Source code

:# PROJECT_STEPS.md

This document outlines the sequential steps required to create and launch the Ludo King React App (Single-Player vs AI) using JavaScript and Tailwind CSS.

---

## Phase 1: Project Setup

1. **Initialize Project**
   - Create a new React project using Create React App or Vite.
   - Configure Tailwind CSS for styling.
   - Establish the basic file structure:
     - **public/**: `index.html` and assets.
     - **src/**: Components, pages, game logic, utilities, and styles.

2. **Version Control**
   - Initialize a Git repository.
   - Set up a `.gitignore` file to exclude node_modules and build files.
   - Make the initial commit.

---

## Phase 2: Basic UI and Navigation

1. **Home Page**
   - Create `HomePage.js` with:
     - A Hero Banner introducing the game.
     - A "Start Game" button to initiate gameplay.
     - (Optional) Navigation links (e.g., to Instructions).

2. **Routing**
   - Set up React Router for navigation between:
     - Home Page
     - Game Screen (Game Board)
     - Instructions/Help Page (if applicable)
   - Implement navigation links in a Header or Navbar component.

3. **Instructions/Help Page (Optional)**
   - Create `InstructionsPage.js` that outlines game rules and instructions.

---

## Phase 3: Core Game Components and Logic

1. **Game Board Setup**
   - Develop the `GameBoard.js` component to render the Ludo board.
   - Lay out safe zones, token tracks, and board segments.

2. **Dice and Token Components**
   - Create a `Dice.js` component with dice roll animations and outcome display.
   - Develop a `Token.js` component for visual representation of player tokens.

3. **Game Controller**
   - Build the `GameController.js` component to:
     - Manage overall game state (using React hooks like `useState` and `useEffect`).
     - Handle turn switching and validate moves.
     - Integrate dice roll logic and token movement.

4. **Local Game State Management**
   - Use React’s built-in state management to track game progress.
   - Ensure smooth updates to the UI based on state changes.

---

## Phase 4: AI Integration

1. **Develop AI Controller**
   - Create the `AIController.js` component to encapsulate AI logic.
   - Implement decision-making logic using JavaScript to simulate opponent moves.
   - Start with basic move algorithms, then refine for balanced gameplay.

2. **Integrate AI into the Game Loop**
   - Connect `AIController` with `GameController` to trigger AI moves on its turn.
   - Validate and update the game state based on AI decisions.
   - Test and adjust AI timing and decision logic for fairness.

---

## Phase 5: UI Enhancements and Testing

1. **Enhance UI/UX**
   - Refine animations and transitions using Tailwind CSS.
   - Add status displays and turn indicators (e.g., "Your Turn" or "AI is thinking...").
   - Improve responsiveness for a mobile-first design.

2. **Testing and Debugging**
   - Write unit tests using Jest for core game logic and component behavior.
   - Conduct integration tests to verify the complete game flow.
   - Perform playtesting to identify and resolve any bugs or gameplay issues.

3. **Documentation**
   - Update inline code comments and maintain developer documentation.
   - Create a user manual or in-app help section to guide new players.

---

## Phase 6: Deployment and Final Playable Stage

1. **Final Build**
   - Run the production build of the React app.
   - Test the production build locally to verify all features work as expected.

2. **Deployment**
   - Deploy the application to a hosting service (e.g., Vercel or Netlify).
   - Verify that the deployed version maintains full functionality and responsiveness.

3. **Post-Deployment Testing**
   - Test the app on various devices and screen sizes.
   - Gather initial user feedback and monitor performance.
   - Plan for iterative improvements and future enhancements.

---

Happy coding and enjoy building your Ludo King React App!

****

> [Brief]
From the listing above, find the number of lines with the word "AIController" in them. Answer with the number only.

> [Response below]
2